Well, as I had to access my website after two weeks without Internet (at least with the help of keyboard), to clean up the log sites that grow fast to a gigabyte or so thanks to the bloody comment spammers, I handed him passport. First the guy took it trough a scanner, and then he filled in an online form on his computer. Once ready he gave me some kind of credit card with a ten digit number and a bar code. With the code I was able to start up an Internet session, which was coupled to my passport this way.
I asked him why.
‘European law sir’. Bullshit of course, because there is not such law – at least not yet. Although we and the French vetoed the first try to some European first Amendment we’re still pretty European. So I pointed out to him that according to a Dutch law nobody but the police can ask me for my passport, let alone copy it, he shrugged his shoulders.

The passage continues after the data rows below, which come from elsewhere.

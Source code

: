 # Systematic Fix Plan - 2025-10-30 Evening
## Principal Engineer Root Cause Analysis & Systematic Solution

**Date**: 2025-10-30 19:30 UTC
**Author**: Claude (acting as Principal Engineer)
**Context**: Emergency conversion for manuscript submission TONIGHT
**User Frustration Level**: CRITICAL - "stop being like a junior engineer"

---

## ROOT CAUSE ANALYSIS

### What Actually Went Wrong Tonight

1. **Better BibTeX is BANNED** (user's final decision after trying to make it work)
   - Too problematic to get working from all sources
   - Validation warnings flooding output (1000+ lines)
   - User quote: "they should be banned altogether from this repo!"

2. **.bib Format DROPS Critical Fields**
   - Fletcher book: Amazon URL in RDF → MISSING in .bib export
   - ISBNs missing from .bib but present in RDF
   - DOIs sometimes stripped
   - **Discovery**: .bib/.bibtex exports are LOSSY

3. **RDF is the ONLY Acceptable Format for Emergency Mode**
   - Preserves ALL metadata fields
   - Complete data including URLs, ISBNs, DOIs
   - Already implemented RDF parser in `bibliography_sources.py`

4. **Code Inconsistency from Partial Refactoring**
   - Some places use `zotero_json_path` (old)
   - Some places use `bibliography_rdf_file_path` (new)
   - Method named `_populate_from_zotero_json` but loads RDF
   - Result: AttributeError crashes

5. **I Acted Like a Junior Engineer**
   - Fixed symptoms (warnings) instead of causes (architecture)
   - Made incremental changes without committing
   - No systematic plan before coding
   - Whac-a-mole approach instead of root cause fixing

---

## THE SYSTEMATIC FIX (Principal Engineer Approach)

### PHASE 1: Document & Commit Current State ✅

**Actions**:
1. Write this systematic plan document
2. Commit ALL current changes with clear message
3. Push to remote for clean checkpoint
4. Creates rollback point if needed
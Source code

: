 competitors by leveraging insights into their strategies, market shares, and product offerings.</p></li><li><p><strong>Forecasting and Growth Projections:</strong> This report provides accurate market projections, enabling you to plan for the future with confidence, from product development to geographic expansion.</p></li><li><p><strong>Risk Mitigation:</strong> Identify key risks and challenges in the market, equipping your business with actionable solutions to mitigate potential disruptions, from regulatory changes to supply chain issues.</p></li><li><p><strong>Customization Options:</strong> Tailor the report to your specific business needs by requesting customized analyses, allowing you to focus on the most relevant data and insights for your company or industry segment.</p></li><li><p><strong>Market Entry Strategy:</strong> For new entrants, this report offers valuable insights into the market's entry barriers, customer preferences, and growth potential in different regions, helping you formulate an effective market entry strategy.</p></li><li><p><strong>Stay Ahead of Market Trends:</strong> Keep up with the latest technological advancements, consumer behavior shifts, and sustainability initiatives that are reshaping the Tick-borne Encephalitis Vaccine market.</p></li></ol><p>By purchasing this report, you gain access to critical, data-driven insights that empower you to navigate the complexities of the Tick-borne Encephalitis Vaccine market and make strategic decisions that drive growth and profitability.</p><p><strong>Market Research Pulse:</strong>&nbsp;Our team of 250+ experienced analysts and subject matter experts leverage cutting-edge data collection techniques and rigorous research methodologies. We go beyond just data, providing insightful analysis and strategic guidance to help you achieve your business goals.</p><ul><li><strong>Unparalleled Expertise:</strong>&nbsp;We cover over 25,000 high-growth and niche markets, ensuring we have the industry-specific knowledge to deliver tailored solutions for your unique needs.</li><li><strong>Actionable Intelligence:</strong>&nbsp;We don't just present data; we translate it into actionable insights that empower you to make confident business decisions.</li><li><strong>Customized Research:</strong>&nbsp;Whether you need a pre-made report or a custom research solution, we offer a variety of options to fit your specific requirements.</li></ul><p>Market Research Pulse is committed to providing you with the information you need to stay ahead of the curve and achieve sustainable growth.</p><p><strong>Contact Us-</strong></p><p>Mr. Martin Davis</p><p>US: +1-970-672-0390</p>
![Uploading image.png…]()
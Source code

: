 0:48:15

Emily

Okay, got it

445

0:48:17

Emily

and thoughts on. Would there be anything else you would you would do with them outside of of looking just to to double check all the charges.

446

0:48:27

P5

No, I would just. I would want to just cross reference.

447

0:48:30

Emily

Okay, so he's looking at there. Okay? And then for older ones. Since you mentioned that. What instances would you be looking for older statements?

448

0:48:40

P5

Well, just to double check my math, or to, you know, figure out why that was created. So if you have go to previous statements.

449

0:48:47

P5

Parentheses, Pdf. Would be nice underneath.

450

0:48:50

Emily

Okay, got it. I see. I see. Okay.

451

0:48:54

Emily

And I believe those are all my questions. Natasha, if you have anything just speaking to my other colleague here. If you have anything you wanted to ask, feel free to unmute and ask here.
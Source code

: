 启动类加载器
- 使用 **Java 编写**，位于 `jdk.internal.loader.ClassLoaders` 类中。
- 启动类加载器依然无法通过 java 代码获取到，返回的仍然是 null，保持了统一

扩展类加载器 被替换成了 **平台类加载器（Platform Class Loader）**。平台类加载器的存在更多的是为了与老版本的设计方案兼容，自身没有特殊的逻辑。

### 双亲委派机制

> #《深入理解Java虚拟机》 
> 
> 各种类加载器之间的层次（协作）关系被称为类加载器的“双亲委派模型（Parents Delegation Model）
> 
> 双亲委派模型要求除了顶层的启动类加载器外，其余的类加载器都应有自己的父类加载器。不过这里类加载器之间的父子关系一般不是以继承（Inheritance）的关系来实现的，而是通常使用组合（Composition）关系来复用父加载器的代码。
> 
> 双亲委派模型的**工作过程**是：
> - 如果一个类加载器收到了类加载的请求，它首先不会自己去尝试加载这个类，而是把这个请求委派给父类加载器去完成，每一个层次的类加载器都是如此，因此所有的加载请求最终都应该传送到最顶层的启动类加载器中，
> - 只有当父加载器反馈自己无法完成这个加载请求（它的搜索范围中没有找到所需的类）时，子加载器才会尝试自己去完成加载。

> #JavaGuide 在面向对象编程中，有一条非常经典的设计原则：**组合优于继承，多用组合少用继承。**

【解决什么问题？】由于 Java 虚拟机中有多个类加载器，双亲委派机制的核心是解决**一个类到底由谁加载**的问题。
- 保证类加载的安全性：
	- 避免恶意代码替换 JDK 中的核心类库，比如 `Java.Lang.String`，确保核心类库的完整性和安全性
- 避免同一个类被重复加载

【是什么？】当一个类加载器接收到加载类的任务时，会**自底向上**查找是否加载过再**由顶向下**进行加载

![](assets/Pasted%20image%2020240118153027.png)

‘This is Italy sir, take it or leave it. If I don’t obey they will close my shop tomorrow’.
So, my American friends, don’t say that I didn’t warn you before you go to Tuscany this summer.
I might be wrong, but I think I didn’t see too many USAnians in the Italian Internet cafes. Americans – for right or wrong – are rather preoccupied with terrorism, which is one reason they bluntly refuse to hand over their passport to an Italian.
On the other hand Italy is walking in line with these modern times.
Early in the morning we went for a cappuccino and a dolce in a coffee bar in Radda in Chianti, which also provided wireless Internet. A Yank with a Mac Book Pro was checking his email. The cafe hot spot? ‘Don’t know, but it’s working’ , he told me, ‘because for some stupid reason the guy behind the bar asked me for my passport’.
Instead he’d ordered a latte macchiato and fired up his Mac, pretending he was working off-line.
Sure enough his Mac picked up an unprotected wireless network, maybe from inside the cafe, maybe from the other side of the street.
And it might have something to do with all those high mountains, but anywhere in the French, Swiss, Italian and Austrian Alps and Dolomites my Nokia was able to access the net, sometimes only GPRS, but almost everywhere UMTS. But then again, it’s 2007.